### Task to complete
Return the lines beginning at the one that contains "Soundness: Every rule" and continuing to the end of the entries, including both ends, exactly as written and nothing else.

# # #

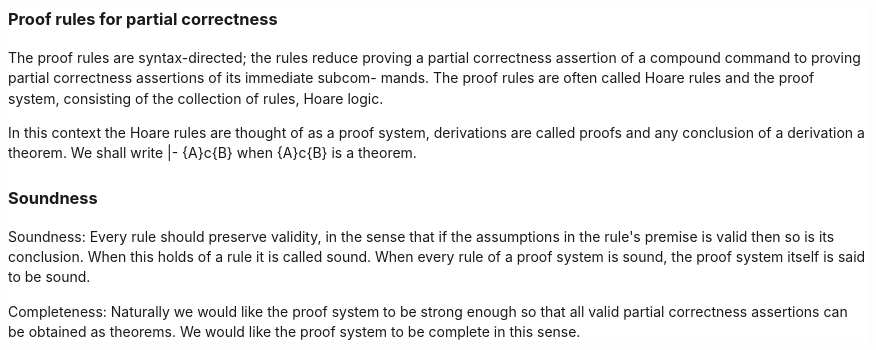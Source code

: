 

### Proof rules for partial correctness

The proof rules are syntax-directed; the rules reduce proving a partial correctness assertion of a compound command to proving partial correctness assertions of its immediate subcom- mands. The proof rules are often called Hoare rules and the proof system, consisting of the collection of rules, Hoare logic.

In this context the Hoare rules are thought of as a proof system, derivations are called proofs and any conclusion of a derivation a theorem. We shall write |- {A}c{B} when {A}c{B} is a theorem.

### Soundness

Soundness: Every rule should preserve validity, in the sense that if the assumptions in the rule's premise is valid then so is its conclusion. When this holds of a rule it is called sound. When every rule of a proof system is sound, the proof system itself is said to be sound.

Completeness: Naturally we would like the proof system to be strong enough so that all valid partial correctness assertions can be obtained as theorems. We would like the proof system to be complete in this sense.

# # #

### Solution
Soundness: Every rule should preserve validity, in the sense that if the assumptions in the rule's premise is valid then so is its conclusion. When this holds of a rule it is called sound. When every rule of a proof system is sound, the proof system itself is said to be sound.

Completeness: Naturally we would like the proof system to be strong enough so that all valid partial correctness assertions can be obtained as theorems. We would like the proof system to be complete in this sense.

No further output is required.